2. Pengemudi tidak memiliki karakteristik usaha yang mandiri
UMKM pada prinsipnya menjalankan kegiatan usaha secara mandiri. Sementara pengemudi platform bekerja dalam sistem yang ditentukan oleh perusahaan aplikasi: algoritma, tarif, distribusi order, rating, insentif, hingga sanksi atau suspend.
Pengemudi tidak bebas menentukan harga jasa kepada konsumen dan tidak memiliki kendali atas sistem platform.
Dengan demikian, memberikan label UMKM tidak mengubah realitas hubungan kerja yang terjadi di lapangan.

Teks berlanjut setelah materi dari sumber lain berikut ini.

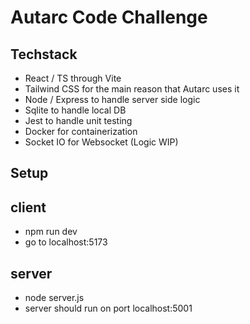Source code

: # Autarc Code Challenge

## Techstack

- React / TS through Vite
- Tailwind CSS for the main reason that Autarc uses it
- Node / Express to handle server side logic
- Sqlite to handle local DB
- Jest to handle unit testing
- Docker for containerization
- Socket IO for Websocket (Logic WIP)

## Setup

## client

- npm run dev
- go to localhost:5173

## server

- node server.js
- server should run on port localhost:5001
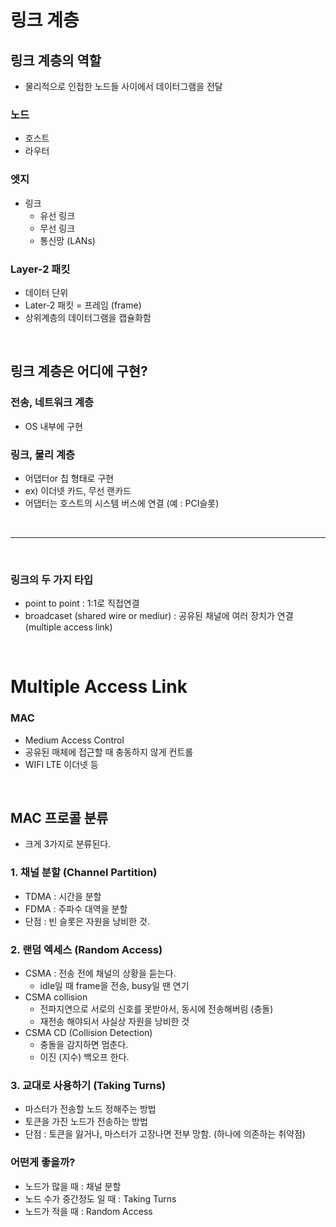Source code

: # 링크 계층
## 링크 계층의 역할
- 물리적으로 인접한 노드들 사이에서 데이터그램을 전달 
### 노드
- 호스트
- 라우터
### 엣지
- 링크
  - 유선 링크
  - 무선 링크
  - 통신망 (LANs)
### Layer-2 패킷
- 데이터 단위
- Later-2 패킷 = 프레임 (frame)
- 상위계층의 데이터그램을 캡슐화함

<br>

## 링크 계층은 어디에 구현?
### 전송, 네트워크 계층
- OS 내부에 구현
### 링크, 물리 계층
- 어댑터or 칩 형태로 구현
- ex) 이더넷 카드, 무선 랜카드
- 어댑터는 호스트의 시스템 버스에 연결 (예 : PCI슬롯)

<br>

---

<br>

### 링크의 두 가지 타입
- point to point : 1:1로 직접연결
- broadcaset (shared wire or mediur) : 공유된 채널에 여러 장치가 연결 (multiple access link)
 
<br>

# Multiple Access Link
### MAC
- Medium Access Control
- 공유된 매체에 접근할 때 충동하지 않게 컨트롤
- WIFI LTE 이더넷 등

<br>

## MAC 프로콜 분류
- 크게 3가지로 분류된다.
### 1. 채널 분할 (Channel Partition)
- TDMA : 시간을 분할
- FDMA : 주파수 대역을 분할
- 단점 : 빈 슬롯은 자원을 낭비한 것. 
### 2. 랜덤 엑세스 (Random Access)
- CSMA : 전송 전에 채널의 상황을 듣는다.
  - idle일 때 frame을 전송, busy일 땐 연기
- CSMA collision
  - 전파지연으로 서로의 신호를 못받아서, 동시에 전송해버림 (충돌)
  - 재전송 해야되서 사실상 자원을 낭비한 것
- CSMA CD (Collision Detection)
  - 충돌을 감지하면 멈춘다.
  - 이진 (지수) 백오프 한다.  
### 3. 교대로 사용하기 (Taking Turns)
- 마스터가 전송할 노드 정해주는 방법
- 토큰을 가진 노드가 전송하는 방법
- 단점 : 토큰을 잃거나, 마스터가 고장나면 전부 망함. (하나에 의존하는 취약점)
### 어떤게 좋을까?
- 노드가 많을 때 : 채널 분할
- 노드 수가 중간정도 일 때 : Taking Turns
- 노드가 적을 때 : Random Access
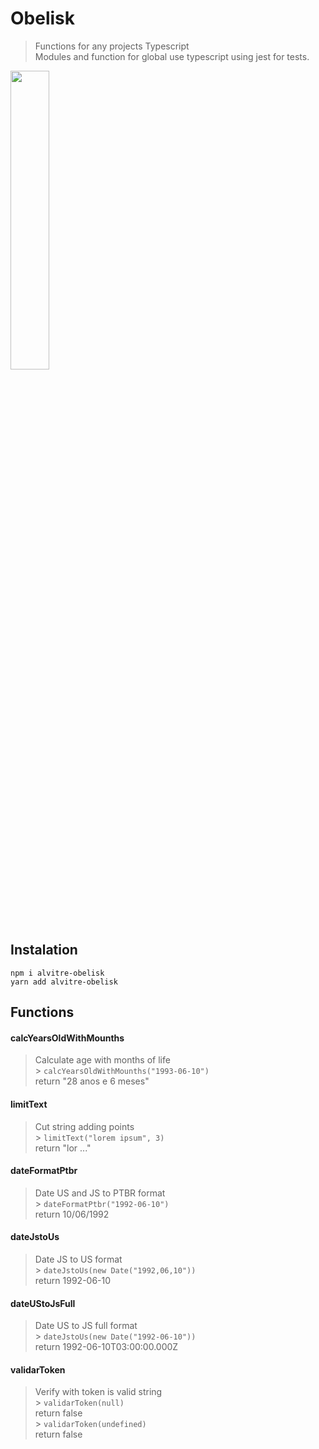 # Obelisk

> Functions for any projects Typescript <br>
> Modules and function for global use typescript using jest for tests.

<img src="https://pa1.narvii.com/7567/068a52d4e1983fcfc67f6fcbf0a665c7fe7cfa9cr1-612-604_hq.gif" width="35%">

## Instalation

`npm i alvitre-obelisk` <br>
`yarn add alvitre-obelisk`

## Functions

#### **calcYearsOldWithMounths**

> Calculate age with months of life <br> > `calcYearsOldWithMounths("1993-06-10")`<br>
> return "28 anos e 6 meses"

#### **limitText**

> Cut string adding points <br> > `limitText("lorem ipsum", 3)`<br>
> return "lor ..."

#### **dateFormatPtbr**

> Date US and JS to PTBR format<br> > `dateFormatPtbr("1992-06-10")` <br>
> return 10/06/1992<br>

#### **dateJstoUs**

> Date JS to US format<br> > `dateJstoUs(new Date("1992,06,10"))` <br>
> return 1992-06-10<br>

#### **dateUStoJsFull**

> Date US to JS full format<br> > `dateJstoUs(new Date("1992-06-10"))` <br>
> return 1992-06-10T03:00:00.000Z<br>

#### **validarToken**

> Verify with token is valid string<br> > `validarToken(null)` <br>return false<br> > `validarToken(undefined)` <br>return false<br>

3. Jangan sampai status UMKM menjadi cara menghindari tanggung jawab
FSpeed menilai perlindungan pengemudi tidak boleh digantikan dengan sekadar pemberian label UMKM, akses pembiayaan, atau program kewirausahaan.
Yang dibutuhkan pengemudi adalah perlindungan atas pekerjaan dan penghidupannya: jaminan sosial, keselamatan kerja, pendapatan yang layak, kepastian tarif, perlindungan dari pemutusan akses sepihak, serta hubungan yang adil dengan perusahaan platform.
Akses pembiayaan tanpa kepastian pendapatan justru berpotensi menambah beban ekonomi pengemudi. Kekhawatiran serupa juga telah disampaikan dalam berbagai kajian dan pernyataan serikat pekerja.
4. Konsistensi kebijakan negara harus dijaga
Perpres 27 Tahun 2026 telah menjadi momentum penting bahwa negara mengakui kebutuhan perlindungan khusus bagi pekerja transportasi online. Bahkan kebijakan tersebut mengatur pembagian pendapatan yang lebih berpihak kepada pengemudi, dengan skema yang diberitakan menjadi 92% untuk pengemudi dan maksimal 8% untuk aplikator.
Karena itu, FSpeed meminta pemerintah tidak mengambil langkah kebijakan yang justru berpotensi melemahkan semangat perlindungan pekerja sebagaimana ditegaskan Presiden pada May Day 2026.
SIKAP FSPEED
FSpeed menegaskan:
OJOL BUKAN UMKM.
OJOL ADALAH PEKERJA TRANSPORTASI BERBASIS PLATFORM DIGITAL.
Kami meminta pemerintah:
Menghentikan rencana pengkategorian pengemudi transportasi online sebagai UMKM.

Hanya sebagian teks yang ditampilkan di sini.